The pyromes described here depend on the fire characteristics included, on the number of clusters chosen, and on the limitations of data used to represent each fire characteristic (SI Materials and Methods), and are unlikely to be definitive. Moreover, the 14-y data record effectively sets the time period over which we are describing global fire regimes, and is only a snapshot of a continuously changing system. However, the spatially explicit nature of our data and the range of fire metrics used complements longer-term, less data-rich studies (see ref. 45 for justification). Our pyromes could be useful to global fire modelers as a test of their ability to replicate the different types of fires apparent on the globe today. Moreover, the use of pyromes as well as biomes as categories to estimate emissions from wildfires could constrain some of the uncertainty—for example, by providing meaningful fire units for Intergovernmental Panel on Climate Change (IPCC) look-up tables.

Ultimately, we require confidence in our ability to infer past pyromes, and to predict patterns of world fire we might experience in the future.

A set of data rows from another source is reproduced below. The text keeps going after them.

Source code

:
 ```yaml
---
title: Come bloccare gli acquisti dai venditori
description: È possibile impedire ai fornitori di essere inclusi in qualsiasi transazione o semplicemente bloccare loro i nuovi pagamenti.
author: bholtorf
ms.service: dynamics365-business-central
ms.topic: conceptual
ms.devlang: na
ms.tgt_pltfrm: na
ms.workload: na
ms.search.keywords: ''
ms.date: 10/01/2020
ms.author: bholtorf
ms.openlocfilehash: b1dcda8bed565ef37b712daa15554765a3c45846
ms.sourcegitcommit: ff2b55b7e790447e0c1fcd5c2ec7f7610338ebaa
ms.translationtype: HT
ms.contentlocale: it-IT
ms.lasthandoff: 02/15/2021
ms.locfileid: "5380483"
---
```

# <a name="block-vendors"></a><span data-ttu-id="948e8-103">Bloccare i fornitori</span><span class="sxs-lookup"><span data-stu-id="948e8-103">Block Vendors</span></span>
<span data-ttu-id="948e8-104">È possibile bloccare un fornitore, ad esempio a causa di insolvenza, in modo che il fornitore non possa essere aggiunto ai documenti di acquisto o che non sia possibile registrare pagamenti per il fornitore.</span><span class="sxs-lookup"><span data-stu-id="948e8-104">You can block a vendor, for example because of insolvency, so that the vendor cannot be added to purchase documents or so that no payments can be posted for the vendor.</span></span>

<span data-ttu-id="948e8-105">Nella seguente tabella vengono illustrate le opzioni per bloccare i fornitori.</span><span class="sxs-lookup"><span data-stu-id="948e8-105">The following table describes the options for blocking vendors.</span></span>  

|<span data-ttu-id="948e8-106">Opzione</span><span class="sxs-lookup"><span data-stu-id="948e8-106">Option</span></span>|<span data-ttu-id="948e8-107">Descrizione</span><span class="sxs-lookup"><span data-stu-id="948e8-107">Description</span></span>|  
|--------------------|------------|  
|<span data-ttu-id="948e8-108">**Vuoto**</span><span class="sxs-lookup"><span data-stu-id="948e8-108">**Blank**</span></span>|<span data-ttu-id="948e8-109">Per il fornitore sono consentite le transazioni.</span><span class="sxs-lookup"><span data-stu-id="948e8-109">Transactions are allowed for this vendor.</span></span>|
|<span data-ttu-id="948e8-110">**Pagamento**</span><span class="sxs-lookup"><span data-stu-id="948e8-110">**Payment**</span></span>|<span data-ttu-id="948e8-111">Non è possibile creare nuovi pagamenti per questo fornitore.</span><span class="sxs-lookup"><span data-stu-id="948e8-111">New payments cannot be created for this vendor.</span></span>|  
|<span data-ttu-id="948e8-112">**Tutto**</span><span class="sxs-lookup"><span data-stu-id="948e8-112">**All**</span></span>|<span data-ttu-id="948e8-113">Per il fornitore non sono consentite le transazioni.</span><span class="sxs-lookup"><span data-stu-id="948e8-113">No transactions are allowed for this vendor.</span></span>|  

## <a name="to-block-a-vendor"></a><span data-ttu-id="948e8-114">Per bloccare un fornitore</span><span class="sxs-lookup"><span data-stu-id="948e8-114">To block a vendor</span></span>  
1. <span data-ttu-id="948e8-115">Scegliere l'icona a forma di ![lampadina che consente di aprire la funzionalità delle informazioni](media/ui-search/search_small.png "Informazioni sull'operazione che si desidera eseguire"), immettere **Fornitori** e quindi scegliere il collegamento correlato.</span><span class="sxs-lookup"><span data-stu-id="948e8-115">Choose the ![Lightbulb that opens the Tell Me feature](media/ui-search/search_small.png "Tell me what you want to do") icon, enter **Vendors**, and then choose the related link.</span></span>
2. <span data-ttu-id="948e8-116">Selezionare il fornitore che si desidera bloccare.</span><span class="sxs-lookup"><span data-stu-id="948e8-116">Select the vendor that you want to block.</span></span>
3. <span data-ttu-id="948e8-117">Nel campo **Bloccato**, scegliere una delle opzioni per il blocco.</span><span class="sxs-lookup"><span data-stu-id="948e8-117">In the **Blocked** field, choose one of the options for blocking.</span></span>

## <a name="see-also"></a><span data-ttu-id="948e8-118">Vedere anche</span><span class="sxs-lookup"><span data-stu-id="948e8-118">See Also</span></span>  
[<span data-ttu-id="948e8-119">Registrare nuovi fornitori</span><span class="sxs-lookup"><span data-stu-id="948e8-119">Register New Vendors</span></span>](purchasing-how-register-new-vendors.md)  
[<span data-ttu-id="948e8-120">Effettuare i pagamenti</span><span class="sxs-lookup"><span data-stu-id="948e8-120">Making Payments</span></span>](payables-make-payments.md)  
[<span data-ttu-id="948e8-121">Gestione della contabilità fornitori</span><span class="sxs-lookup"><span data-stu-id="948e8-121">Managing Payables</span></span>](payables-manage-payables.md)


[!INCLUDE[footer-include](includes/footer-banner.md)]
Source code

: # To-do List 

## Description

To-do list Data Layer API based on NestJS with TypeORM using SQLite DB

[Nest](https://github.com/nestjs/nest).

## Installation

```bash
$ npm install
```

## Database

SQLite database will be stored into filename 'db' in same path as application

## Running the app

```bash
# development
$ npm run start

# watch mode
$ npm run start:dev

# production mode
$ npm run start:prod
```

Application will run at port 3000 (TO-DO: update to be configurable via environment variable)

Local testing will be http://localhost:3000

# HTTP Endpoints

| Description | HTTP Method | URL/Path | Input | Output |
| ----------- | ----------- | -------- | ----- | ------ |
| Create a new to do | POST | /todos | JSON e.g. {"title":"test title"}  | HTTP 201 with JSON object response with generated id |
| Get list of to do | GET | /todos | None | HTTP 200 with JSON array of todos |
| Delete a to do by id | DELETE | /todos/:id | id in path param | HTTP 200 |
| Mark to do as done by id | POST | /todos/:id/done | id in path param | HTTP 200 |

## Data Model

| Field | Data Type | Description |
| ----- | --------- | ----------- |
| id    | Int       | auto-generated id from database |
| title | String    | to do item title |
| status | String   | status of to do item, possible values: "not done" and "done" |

It is clear from this analysis that not all combinations of fire characteristics are possible (Fig. 1), and that various factors constrain modern fire regimes. These constraints appear to be defined by energetics: interactions between fuel type, climate, atmospheric chemistry, and rates of regrowth after fire (13). It is also clear that HIs, novel climates, and evolving vegetation can alter the type of fire that occurs in a location (15, 17, 27, 4648). Whether these impacts are shifting the occurrence of fire within the multidimensional fire space identified here (Fig. 1), or releasing some of the important constraints on fire and allowing fire regimes to move into novel parts of this space is not yet clear.

Materials and Methods

Data Preparation.

The datasets were produced using global remotely sensed estimates of active fire and burned area [moderate-resolution imaging spectroradiometer (MODIS) MCD45A1, MCS14ML, and Global Fire Emissions Database (GFED) 3.1]. These are available for a minimum of 10 y (operational MODIS sensors; however, the GFED3 burned area product provides a 14-y time series) and a minimum of 500 m spatial resolution. The short observational time period is an obvious constraint to characterizing fire regimes in systems which burn infrequently, but we chose indices that maximized the information that could be gained from these global datasets (SI Materials and Methods). The analysis was run for all 0.5° grid cells in which there was fire information (26,455 data points).

We summed the 0.5° GFED3.1 monthly burned area data to produce an annual measure of area burned from 1997 to 2010 and averaged this produce mean area burned (Fig. S1A). Satellite middle-IR wavelength measurements sensed over actively burning fires can quantify the rate of radiant energy release: the fire radiative power (FRP) (49). We used the MCD14ML active fire product to calculate the 95th quantile of FRP as a proxy for the maximum fireline intensity (Fig. S1B). FRI is usually estimated by fitting a Weibull distribution to fire return time data (50). This method resulted in convergence of FRI estimates for only some portions of our global FRI dataset (SI Materials and Methods). The coefficient of variation (mean/SD) in annual burned area (CVBA) correlates well with FRI (R2 = 0.67; Fig. S2) because interannual variability in area burned is higher when fires occur infrequently. We calculated CVBA from the GFED3.1 data product (Fig. S1C). Individual fires can be identified from burned area data by using a flood-fill algorithm (31). We did this for the globe by using the MCD45A1 burned area product (SI Materials and Methods) and used the 95th quantile of fire size in each grid cell to give maximum fire size (Fig. S1D). The length of the fire season was quantified as the number of months required to reach 80% of the total average annual burned area (Fig. S1E).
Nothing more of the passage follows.